### PROMPT
In the listing that follows, how many lines contain the string "누구보다"? Provide only the number.
※
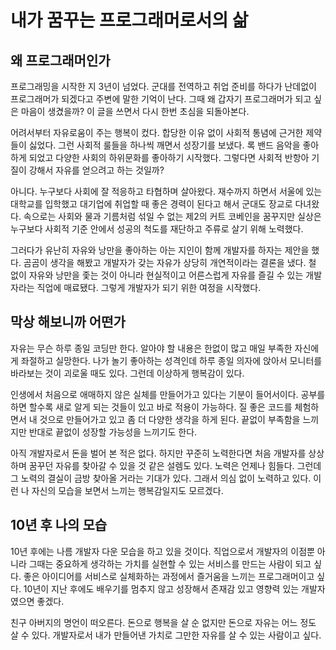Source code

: # 내가 꿈꾸는 프로그래머로서의 삶

## 왜 프로그래머인가

프로그래밍을 시작한 지 3년이 넘었다. 군대를 전역하고 취업 준비를 하다가 난데없이 프로그래머가 되겠다고 주변에 말한 기억이 난다.
그때 왜 갑자기 프로그래머가 되고 싶은 마음이 생겼을까? 이 글을 쓰면서 다시 한번 초심을 되돌아본다.

어려서부터 자유로움이 주는 행복이 컸다. 합당한 이유 없이 사회적 통념에 근거한 제약들이 싫었다. 그런 사회적 룰들을 하나씩 깨면서 성장기를 보냈다.
록 밴드 음악을 좋아하게 되었고 다양한 사회의 하위문화를 좋아하기 시작했다. 그렇다면 사회적 반항아 기질이 강해서 자유를 얻으려고 하는 것일까?

아니다. 누구보다 사회에 잘 적응하고 타협하며 살아왔다. 재수까지 하면서 서울에 있는 대학교를 입학했고 대기업에 취업할 때 좋은 경력이 된다고 해서 군대도 장교로 다녀왔다.
속으로는 사회와 물과 기름처럼 섞일 수 없는 제2의 커트 코베인을 꿈꾸지만 실상은 누구보다 사회적 기준 안에서 성공의 척도를 재단하고 주류로 살기 위해 노력했다.

그러다가 유난히 자유와 낭만을 좋아하는 아는 지인이 함께 개발자를 하자는 제안을 했다. 곰곰이 생각을 해봤고 개발자가 갖는 자유가 상당히 개연적이라는 결론을 냈다.
철 없이 자유와 낭만을 좇는 것이 아니라 현실적이고 어른스럽게 자유를 즐길 수 있는 개발자라는 직업에 매료됐다. 그렇게 개발자가 되기 위한 여정을 시작했다.

## 막상 해보니까 어떤가

자유는 무슨 하루 종일 코딩만 한다. 알아야 할 내용은 한없이 많고 매일 부족한 자신에게 좌절하고 실망한다. 나가 놀기 좋아하는 성격인데 하루 종일 의자에 앉아서 모니터를 바라보는 것이 괴로울 때도 있다. 그런데 이상하게 행복감이 있다.

인생에서 처음으로 애매하지 않은 실체를 만들어가고 있다는 기분이 들어서이다. 공부를 하면 할수록 새로 알게 되는 것들이 있고 바로 적용이 가능하다.
질 좋은 코드를 체험하면서 내 것으로 만들어가고 있고 좀 더 다양한 생각을 하게 된다. 끝없이 부족함을 느끼지만 반대로 끝없이 성장할 가능성을 느끼기도 한다.

아직 개발자로서 돈을 벌어 본 적은 없다. 하지만 꾸준히 노력한다면 처음 개발자를 상상하며 꿈꾸던 자유를 찾아갈 수 있을 것 같은 설렘도 있다. 노력은 언제나 힘들다.
그런데 그 노력의 결실이 금방 찾아올 거라는 기대가 있다. 그래서 의심 없이 노력하고 있다. 이런 나 자신의 모습을 보면서 느끼는 행복감일지도 모르겠다.

## 10년 후 나의 모습

10년 후에는 나름 개발자 다운 모습을 하고 있을 것이다. 직업으로서 개발자의 이점뿐 아니라 그때는 중요하게 생각하는 가치를 실현할 수 있는 서비스를 만드는 사람이 되고 싶다.
좋은 아이디어를 서비스로 실체화하는 과정에서 즐거움을 느끼는 프로그래머이고 싶다. 10년이 지난 후에도 배우기를 멈추지 않고 성장해서 존재감 있고 영향력 있는 개발자였으면 좋겠다.

친구 아버지의 명언이 떠오른다. 돈으로 행복을 살 순 없지만 돈으로 자유는 어느 정도 살 수 있다. 개발자로서 내가 만들어낸 가치로 그만한 자유를 살 수 있는 사람이고 싶다.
※
### WRITTEN SOLUTION
2